Larsen & Toubro, the company that builds bridges, warships, metro lines, and nuclear reactors, has just added a new item to its extraordinary portfolio: industrial electronics.
On Friday, April 24, 2026, L&T announced that it has formally entered the B2B industrial electronics space with the launch of a brand-new business vertical called L&T Electronic Products & Systems, or LTEPS.
Despite this and Thursday's announcement of AI unit ‘Vyoma.ai’, L&T stock aped the broader market trends on Friday, dipping by at least 1.2 per cent in the first half.
Manufacturing has already begun with two production lines already commissioned at L&T's existing Coimbatore campus in Tamil Nadu, serving both Indian and international clients.
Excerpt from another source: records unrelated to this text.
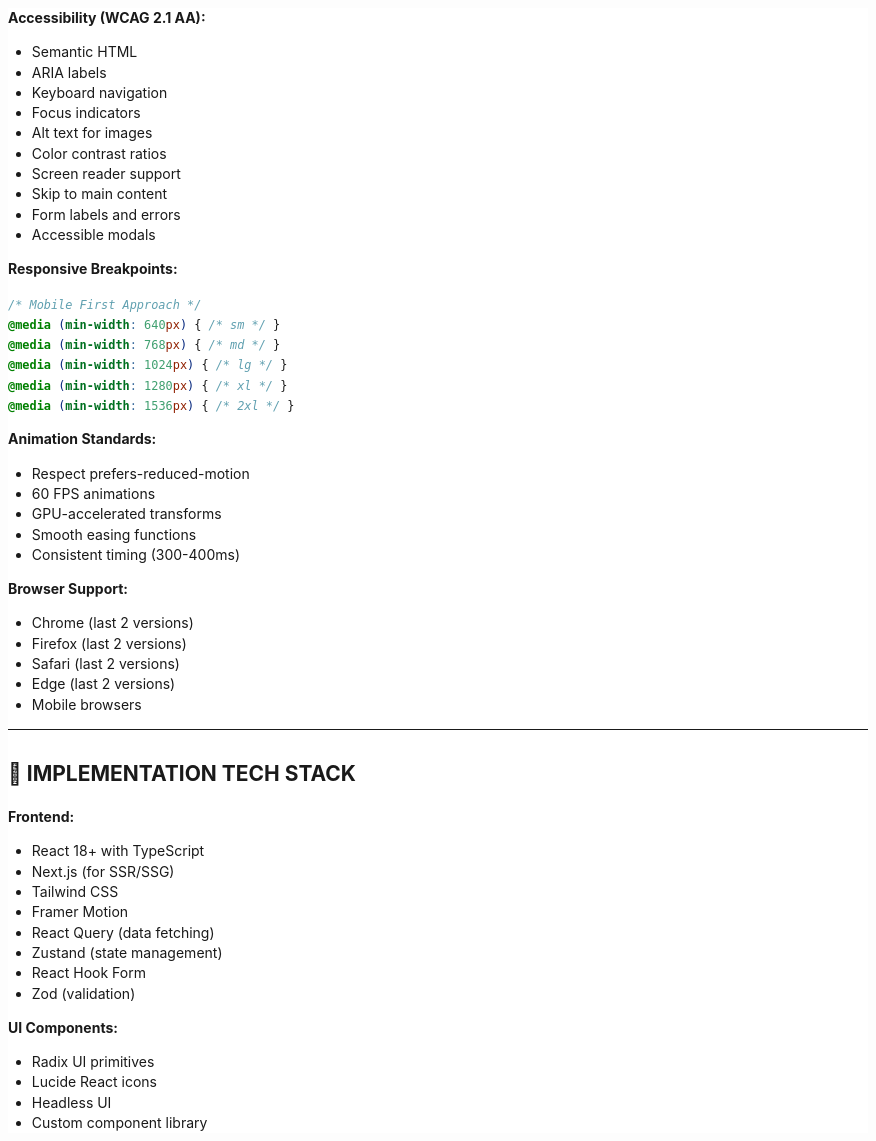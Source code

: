 **Accessibility (WCAG 2.1 AA):**
- Semantic HTML
- ARIA labels
- Keyboard navigation
- Focus indicators
- Alt text for images
- Color contrast ratios
- Screen reader support
- Skip to main content
- Form labels and errors
- Accessible modals

**Responsive Breakpoints:**
```css
/* Mobile First Approach */
@media (min-width: 640px) { /* sm */ }
@media (min-width: 768px) { /* md */ }
@media (min-width: 1024px) { /* lg */ }
@media (min-width: 1280px) { /* xl */ }
@media (min-width: 1536px) { /* 2xl */ }
```

**Animation Standards:**
- Respect prefers-reduced-motion
- 60 FPS animations
- GPU-accelerated transforms
- Smooth easing functions
- Consistent timing (300-400ms)

**Browser Support:**
- Chrome (last 2 versions)
- Firefox (last 2 versions)
- Safari (last 2 versions)
- Edge (last 2 versions)
- Mobile browsers

---

## 🚀 IMPLEMENTATION TECH STACK

**Frontend:**
- React 18+ with TypeScript
- Next.js (for SSR/SSG)
- Tailwind CSS
- Framer Motion
- React Query (data fetching)
- Zustand (state management)
- React Hook Form
- Zod (validation)

**UI Components:**
- Radix UI primitives
- Lucide React icons
- Headless UI
- Custom component library
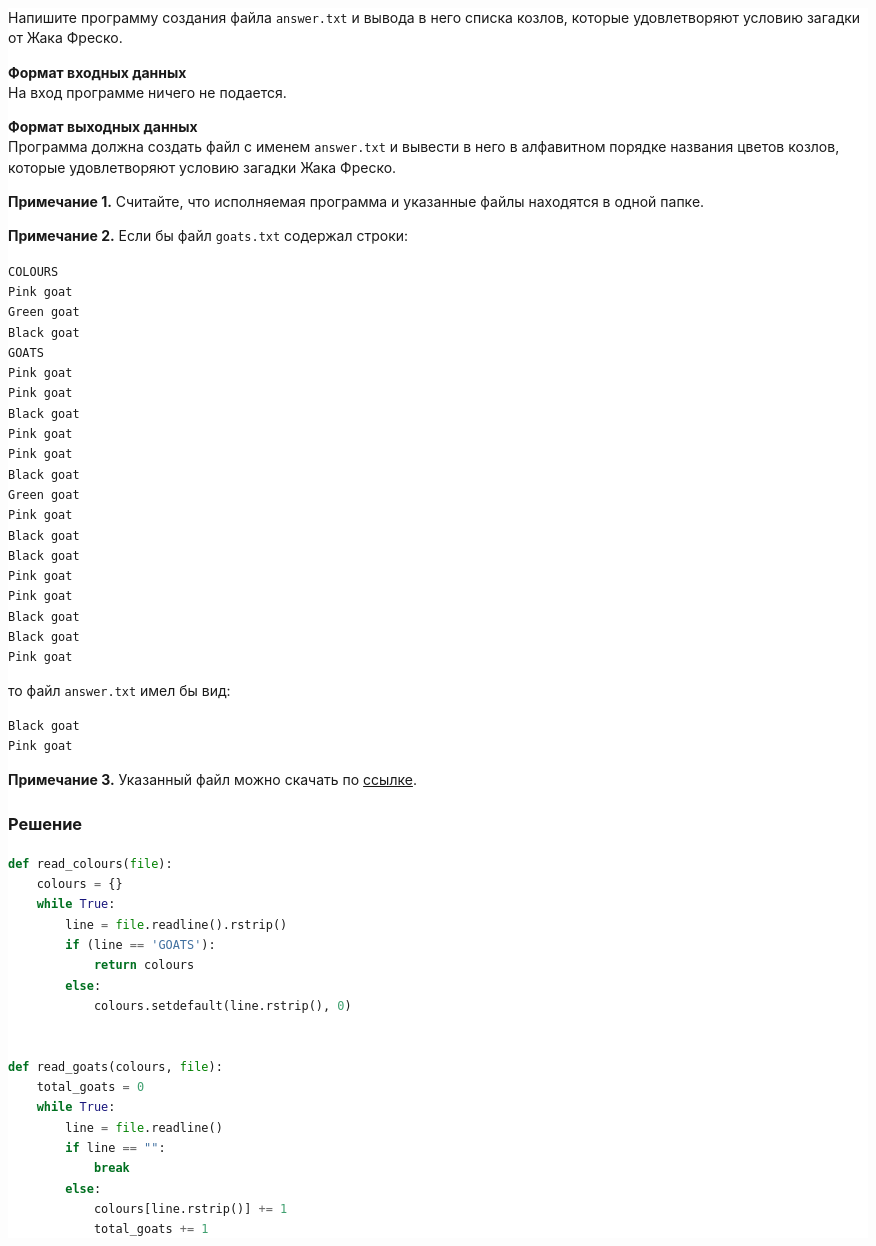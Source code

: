 Напишите программу создания файла `answer.txt` и вывода в него списка козлов, которые удовлетворяют условию загадки от Жака Фреско.

**Формат входных данных**  
На вход программе ничего не подается.

**Формат выходных данных**  
Программа должна создать файл с именем `answer.txt` и вывести в него в алфавитном порядке названия цветов козлов, которые удовлетворяют условию загадки Жака Фреско.

**Примечание 1.** Считайте, что исполняемая программа и указанные файлы находятся в одной папке.

**Примечание 2.** Если бы файл `goats.txt` содержал строки:

```no-highlight
COLOURS
Pink goat
Green goat
Black goat
GOATS
Pink goat
Pink goat
Black goat
Pink goat
Pink goat
Black goat
Green goat
Pink goat
Black goat
Black goat
Pink goat
Pink goat
Black goat
Black goat
Pink goat
```

то файл `answer.txt` имел бы вид:

```no-highlight
Black goat
Pink goat
```

**Примечание 3.** Указанный файл можно скачать по [ссылке](https://stepik.org/media/attachments/lesson/519126/goats.txt).

### Решение
```python
def read_colours(file):
    colours = {}
    while True:
        line = file.readline().rstrip()
        if (line == 'GOATS'):
            return colours
        else:
            colours.setdefault(line.rstrip(), 0)


def read_goats(colours, file):
    total_goats = 0
    while True:
        line = file.readline()
        if line == "":
            break
        else:
            colours[line.rstrip()] += 1
            total_goats += 1
```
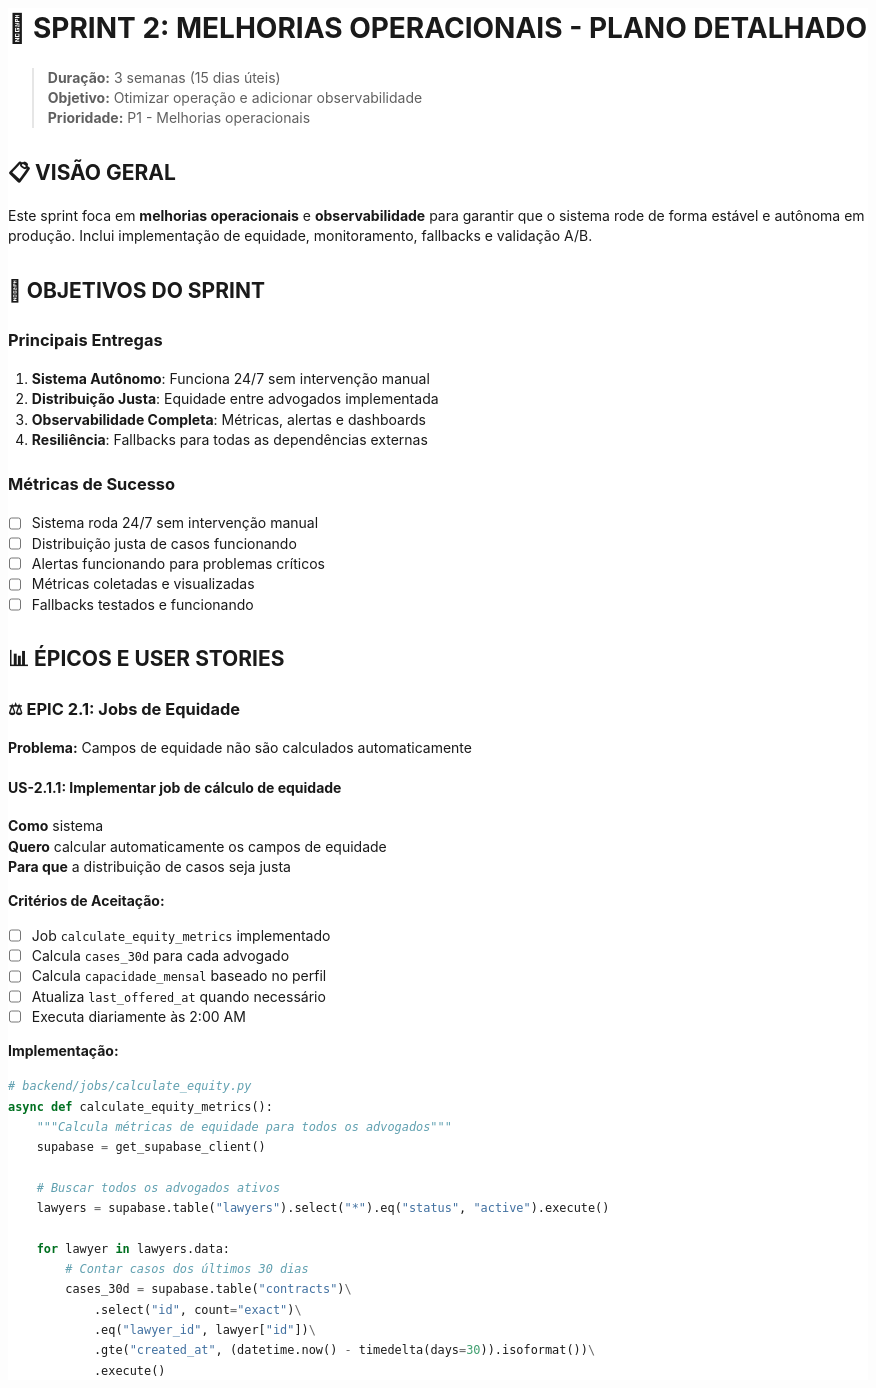 # 🔧 SPRINT 2: MELHORIAS OPERACIONAIS - PLANO DETALHADO

> **Duração:** 3 semanas (15 dias úteis)  
> **Objetivo:** Otimizar operação e adicionar observabilidade  
> **Prioridade:** P1 - Melhorias operacionais  

## 📋 VISÃO GERAL

Este sprint foca em **melhorias operacionais** e **observabilidade** para garantir que o sistema rode de forma estável e autônoma em produção. Inclui implementação de equidade, monitoramento, fallbacks e validação A/B.

## 🎯 OBJETIVOS DO SPRINT

### Principais Entregas
1. **Sistema Autônomo**: Funciona 24/7 sem intervenção manual
2. **Distribuição Justa**: Equidade entre advogados implementada
3. **Observabilidade Completa**: Métricas, alertas e dashboards
4. **Resiliência**: Fallbacks para todas as dependências externas

### Métricas de Sucesso
- [ ] Sistema roda 24/7 sem intervenção manual
- [ ] Distribuição justa de casos funcionando
- [ ] Alertas funcionando para problemas críticos
- [ ] Métricas coletadas e visualizadas
- [ ] Fallbacks testados e funcionando

## 📊 ÉPICOS E USER STORIES

### ⚖️ EPIC 2.1: Jobs de Equidade
**Problema:** Campos de equidade não são calculados automaticamente

#### US-2.1.1: Implementar job de cálculo de equidade
**Como** sistema  
**Quero** calcular automaticamente os campos de equidade  
**Para que** a distribuição de casos seja justa  

**Critérios de Aceitação:**
- [ ] Job `calculate_equity_metrics` implementado
- [ ] Calcula `cases_30d` para cada advogado
- [ ] Calcula `capacidade_mensal` baseado no perfil
- [ ] Atualiza `last_offered_at` quando necessário
- [ ] Executa diariamente às 2:00 AM

**Implementação:**
```python
# backend/jobs/calculate_equity.py
async def calculate_equity_metrics():
    """Calcula métricas de equidade para todos os advogados"""
    supabase = get_supabase_client()
    
    # Buscar todos os advogados ativos
    lawyers = supabase.table("lawyers").select("*").eq("status", "active").execute()
    
    for lawyer in lawyers.data:
        # Contar casos dos últimos 30 dias
        cases_30d = supabase.table("contracts")\
            .select("id", count="exact")\
            .eq("lawyer_id", lawyer["id"])\
            .gte("created_at", (datetime.now() - timedelta(days=30)).isoformat())\
            .execute()
```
The new vertical will be headquartered in Bengaluru, the same city where L&T's established Strategic Electronics Centre already designs and produces defence-grade communications systems and avionics.
LTEPS will cover a broad sweep of high-value industrial domains, including power electronics (inverters, drives, and converters), mobility systems (electric vehicle electronics), industrial robotics and automation, communication platforms, and full-stack electronics systems design and manufacturing (ESDM).
L&T has earmarked a 40-acre zone within the Coimbatore campus for a complete industrial electronics value chain, covering R&D, contract manufacturing, engineering support and sourcing. The phased build-out will essentially create a self-contained electronics industrial park within an existing defence manufacturing campus.
L&T Chairman and Managing Director S.N. Subrahmanyan described the move as a key step in the company's Lakshya 2031 strategy, its five-year roadmap targeting a doubling of revenues, expanded technology leadership, and a sharper push into high-margin manufacturing and services.